▸ **WHAT YOU WILL DO**
All of the entries below should be printed exactly; the pictures are to be left out.

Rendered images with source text
§

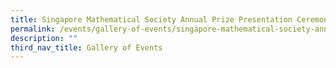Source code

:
 ```yaml
---
title: Singapore Mathematical Society Annual Prize Presentation Ceremony 2019
permalink: /events/gallery-of-events/singapore-mathematical-society-annual-prize-presentation-ceremony-2019/
description: ""
third_nav_title: Gallery of Events
---
```

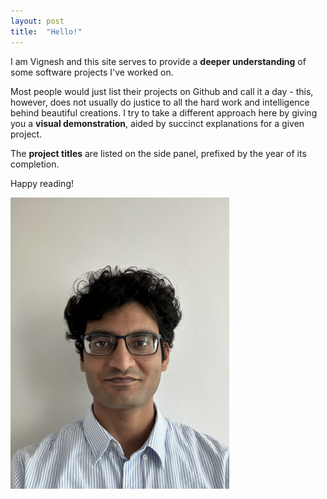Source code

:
 ```yaml
---
layout: post
title:  "Hello!"
---
```


I am Vignesh and this site serves to provide a **deeper understanding** of some software projects I've worked on.   
  
Most people would just list their projects on Github and call it a day - this, however, does not usually do justice to all the hard work and intelligence behind beautiful creations. I try to take a different approach here by giving you a **visual demonstration**, aided by succinct explanations for a given project.    
  
The **project titles** are listed on the side panel, prefixed by the year of its completion.

Happy reading! 

<img src="assets/img/dp3.jpg" width="350"/>
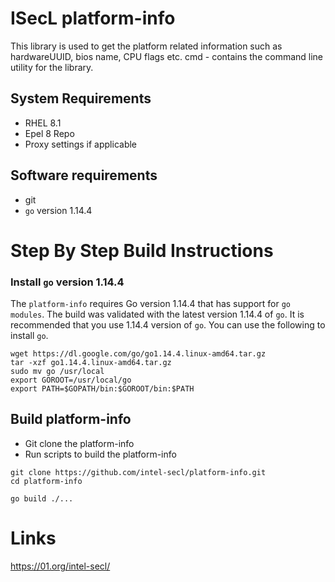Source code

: # ISecL platform-info

This library is used to get the platform related information such as hardwareUUID, bios name, CPU flags etc.
cmd - contains the command line utility for the library.

## System Requirements
- RHEL 8.1
- Epel 8 Repo
- Proxy settings if applicable

## Software requirements
- git
- `go` version 1.14.4

# Step By Step Build Instructions

### Install `go` version 1.14.4
The `platform-info` requires Go version 1.14.4 that has support for `go modules`. The build was validated with the latest version 1.14.4 of `go`. It is recommended that you use 1.14.4 version of `go`. You can use the following to install `go`.
```shell
wget https://dl.google.com/go/go1.14.4.linux-amd64.tar.gz
tar -xzf go1.14.4.linux-amd64.tar.gz
sudo mv go /usr/local
export GOROOT=/usr/local/go
export PATH=$GOPATH/bin:$GOROOT/bin:$PATH
```

## Build platform-info

- Git clone the platform-info
- Run scripts to build the platform-info

```shell
git clone https://github.com/intel-secl/platform-info.git
cd platform-info
```
```shell
go build ./...
```

# Links
https://01.org/intel-secl/
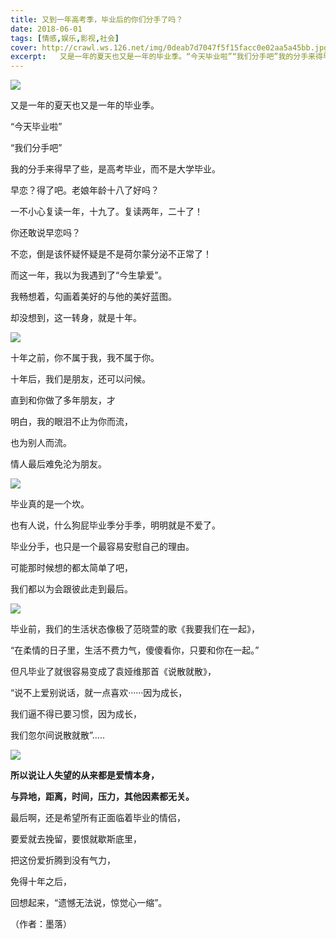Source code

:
```yaml
---
title: 又到一年高考季，毕业后的你们分手了吗？
date: 2018-06-01
tags: [情感,娱乐,影视,社会]
cover: http://crawl.ws.126.net/img/0deab7d7047f5f15facc0e02aa5a45bb.jpg
excerpt:   又是一年的夏天也又是一年的毕业季。“今天毕业啦”“我们分手吧”我的分手来得早了些，
---
```

![](http://crawl.ws.126.net/img/0deab7d7047f5f15facc0e02aa5a45bb.jpg)  

又是一年的夏天也又是一年的毕业季。

“今天毕业啦”

“我们分手吧”

我的分手来得早了些，是高考毕业，而不是大学毕业。

早恋？得了吧。老娘年龄十八了好吗？

一不小心复读一年，十九了。复读两年，二十了！

你还敢说早恋吗？

不恋，倒是该怀疑怀疑是不是荷尔蒙分泌不正常了！

而这一年，我以为我遇到了“今生挚爱”。

我畅想着，勾画着美好的与他的美好蓝图。

却没想到，这一转身，就是十年。

![](http://crawl.ws.126.net/img/484232df4521b318f2e39662cdf52bb3.jpg)  

十年之前，你不属于我，我不属于你。

十年后，我们是朋友，还可以问候。

直到和你做了多年朋友，才

明白，我的眼泪不止为你而流，

也为别人而流。

情人最后难免沦为朋友。

![](http://crawl.ws.126.net/img/d054b9e5276b53e91f4813b6f902b8bc.jpg)  

毕业真的是一个坎。

也有人说，什么狗屁毕业季分手季，明明就是不爱了。

毕业分手，也只是一个最容易安慰自己的理由。

可能那时候想的都太简单了吧，

我们都以为会跟彼此走到最后。

![](http://crawl.ws.126.net/img/fe59cf03493a02dbae5f125d9253d967.jpg)  

毕业前，我们的生活状态像极了范晓萱的歌《我要我们在一起》，

“在柔情的日子里，生活不费力气，傻傻看你，只要和你在一起。”

但凡毕业了就很容易变成了袁娅维那首《说散就散》，

“说不上爱别说话，就一点喜欢······因为成长，

我们逼不得已要习惯，因为成长，

我们忽尔间说散就散”.....

![](http://crawl.ws.126.net/img/8b45087ce8ae25fd49d0e9606dd4382b.jpg)  

**所以说让人失望的从来都是爱情本身，**

**与异地，距离，时间，压力，其他因素都无关。**

最后啊，还是希望所有正面临着毕业的情侣，

要爱就去挽留，要恨就歇斯底里，

把这份爱折腾到没有气力，

免得十年之后，

回想起来，“遗憾无法说，惊觉心一缩”。

（作者：墨落）

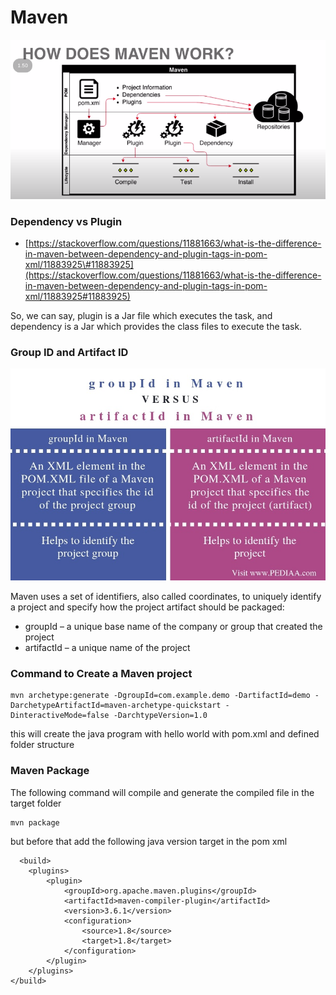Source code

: # Maven

![](.gitbook/assets/image%20%2813%29.png)

### Dependency vs Plugin 

* [https://stackoverflow.com/questions/11881663/what-is-the-difference-in-maven-between-dependency-and-plugin-tags-in-pom-xml/11883925\#11883925](https://stackoverflow.com/questions/11881663/what-is-the-difference-in-maven-between-dependency-and-plugin-tags-in-pom-xml/11883925#11883925)

So, we can say, plugin is a Jar file which executes the task, and dependency is a Jar which provides the class files to execute the task.

### Group ID and Artifact ID 

![](.gitbook/assets/image%20%2814%29.png)

Maven uses a set of identifiers, also called coordinates, to uniquely identify a project and specify how the project artifact should be packaged:

* groupId – a unique base name of the company or group that created the project
* artifactId – a unique name of the project

### Command to Create a Maven project 

```text
mvn archetype:generate -DgroupId=com.example.demo -DartifactId=demo -DarchetypeArtifactId=maven-archetype-quickstart -DinteractiveMode=false -DarchtypeVersion=1.0
```

this will create the java program with hello world with pom.xml and defined folder structure  

### Maven Package

The following command will compile and generate the compiled file in the target folder 

```text
mvn package 
```

but before that add the following java version target in the pom xml 

```text
  <build>
    <plugins>
        <plugin>
            <groupId>org.apache.maven.plugins</groupId>
            <artifactId>maven-compiler-plugin</artifactId>
            <version>3.6.1</version>
            <configuration>
                <source>1.8</source>
                <target>1.8</target>
            </configuration>
        </plugin>
    </plugins>
</build>
```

§

▸ **ANSWER AREA**
Source code

:
 ```yaml
---
title: Singapore Mathematical Society Annual Prize Presentation Ceremony 2019
permalink: /events/gallery-of-events/singapore-mathematical-society-annual-prize-presentation-ceremony-2019/
description: ""
third_nav_title: Gallery of Events
---
```

Source code

:
 ```yaml
---
layout: post
title:  "Hello!"
---
```


I am Vignesh and this site serves to provide a **deeper understanding** of some software projects I've worked on.   
  
Most people would just list their projects on Github and call it a day - this, however, does not usually do justice to all the hard work and intelligence behind beautiful creations. I try to take a different approach here by giving you a **visual demonstration**, aided by succinct explanations for a given project.    
  
The **project titles** are listed on the side panel, prefixed by the year of its completion.

Happy reading! 

<img src="assets/img/dp3.jpg" width="350"/>
Source code

: # ISecL platform-info

This library is used to get the platform related information such as hardwareUUID, bios name, CPU flags etc.
cmd - contains the command line utility for the library.

## System Requirements
- RHEL 8.1
- Epel 8 Repo
- Proxy settings if applicable

## Software requirements
- git
- `go` version 1.14.4

# Step By Step Build Instructions

### Install `go` version 1.14.4
The `platform-info` requires Go version 1.14.4 that has support for `go modules`. The build was validated with the latest version 1.14.4 of `go`. It is recommended that you use 1.14.4 version of `go`. You can use the following to install `go`.
```shell
wget https://dl.google.com/go/go1.14.4.linux-amd64.tar.gz
tar -xzf go1.14.4.linux-amd64.tar.gz
sudo mv go /usr/local
export GOROOT=/usr/local/go
export PATH=$GOPATH/bin:$GOROOT/bin:$PATH
```

## Build platform-info

- Git clone the platform-info
- Run scripts to build the platform-info

```shell
git clone https://github.com/intel-secl/platform-info.git
cd platform-info
```
```shell
go build ./...
```

# Links
https://01.org/intel-secl/
Source code

:
```yaml
---
title: 又到一年高考季，毕业后的你们分手了吗？
date: 2018-06-01
tags: [情感,娱乐,影视,社会]
cover: http://crawl.ws.126.net/img/0deab7d7047f5f15facc0e02aa5a45bb.jpg
excerpt:   又是一年的夏天也又是一年的毕业季。“今天毕业啦”“我们分手吧”我的分手来得早了些，
---
```

![](http://crawl.ws.126.net/img/0deab7d7047f5f15facc0e02aa5a45bb.jpg)  

又是一年的夏天也又是一年的毕业季。

“今天毕业啦”

“我们分手吧”

我的分手来得早了些，是高考毕业，而不是大学毕业。

早恋？得了吧。老娘年龄十八了好吗？

一不小心复读一年，十九了。复读两年，二十了！

你还敢说早恋吗？

不恋，倒是该怀疑怀疑是不是荷尔蒙分泌不正常了！

而这一年，我以为我遇到了“今生挚爱”。

我畅想着，勾画着美好的与他的美好蓝图。

却没想到，这一转身，就是十年。

![](http://crawl.ws.126.net/img/484232df4521b318f2e39662cdf52bb3.jpg)  

十年之前，你不属于我，我不属于你。

十年后，我们是朋友，还可以问候。

直到和你做了多年朋友，才

明白，我的眼泪不止为你而流，

也为别人而流。

情人最后难免沦为朋友。

![](http://crawl.ws.126.net/img/d054b9e5276b53e91f4813b6f902b8bc.jpg)  

毕业真的是一个坎。

也有人说，什么狗屁毕业季分手季，明明就是不爱了。

毕业分手，也只是一个最容易安慰自己的理由。

可能那时候想的都太简单了吧，

我们都以为会跟彼此走到最后。

![](http://crawl.ws.126.net/img/fe59cf03493a02dbae5f125d9253d967.jpg)  

毕业前，我们的生活状态像极了范晓萱的歌《我要我们在一起》，

“在柔情的日子里，生活不费力气，傻傻看你，只要和你在一起。”

但凡毕业了就很容易变成了袁娅维那首《说散就散》，

“说不上爱别说话，就一点喜欢······因为成长，

我们逼不得已要习惯，因为成长，

我们忽尔间说散就散”.....

![](http://crawl.ws.126.net/img/8b45087ce8ae25fd49d0e9606dd4382b.jpg)  

**所以说让人失望的从来都是爱情本身，**

**与异地，距离，时间，压力，其他因素都无关。**

最后啊，还是希望所有正面临着毕业的情侣，

要爱就去挽留，要恨就歇斯底里，

把这份爱折腾到没有气力，

免得十年之后，

回想起来，“遗憾无法说，惊觉心一缩”。

（作者：墨落）

Source code

: # Maven

![](.gitbook/assets/image%20%2813%29.png)

### Dependency vs Plugin 

* [https://stackoverflow.com/questions/11881663/what-is-the-difference-in-maven-between-dependency-and-plugin-tags-in-pom-xml/11883925\#11883925](https://stackoverflow.com/questions/11881663/what-is-the-difference-in-maven-between-dependency-and-plugin-tags-in-pom-xml/11883925#11883925)

So, we can say, plugin is a Jar file which executes the task, and dependency is a Jar which provides the class files to execute the task.

### Group ID and Artifact ID 

![](.gitbook/assets/image%20%2814%29.png)

Maven uses a set of identifiers, also called coordinates, to uniquely identify a project and specify how the project artifact should be packaged:

* groupId – a unique base name of the company or group that created the project
* artifactId – a unique name of the project

### Command to Create a Maven project 

```text
mvn archetype:generate -DgroupId=com.example.demo -DartifactId=demo -DarchetypeArtifactId=maven-archetype-quickstart -DinteractiveMode=false -DarchtypeVersion=1.0
```

this will create the java program with hello world with pom.xml and defined folder structure  

### Maven Package

The following command will compile and generate the compiled file in the target folder 

```text
mvn package 
```

but before that add the following java version target in the pom xml 

```text
  <build>
    <plugins>
        <plugin>
            <groupId>org.apache.maven.plugins</groupId>
            <artifactId>maven-compiler-plugin</artifactId>
            <version>3.6.1</version>
            <configuration>
                <source>1.8</source>
                <target>1.8</target>
            </configuration>
        </plugin>
    </plugins>
</build>
```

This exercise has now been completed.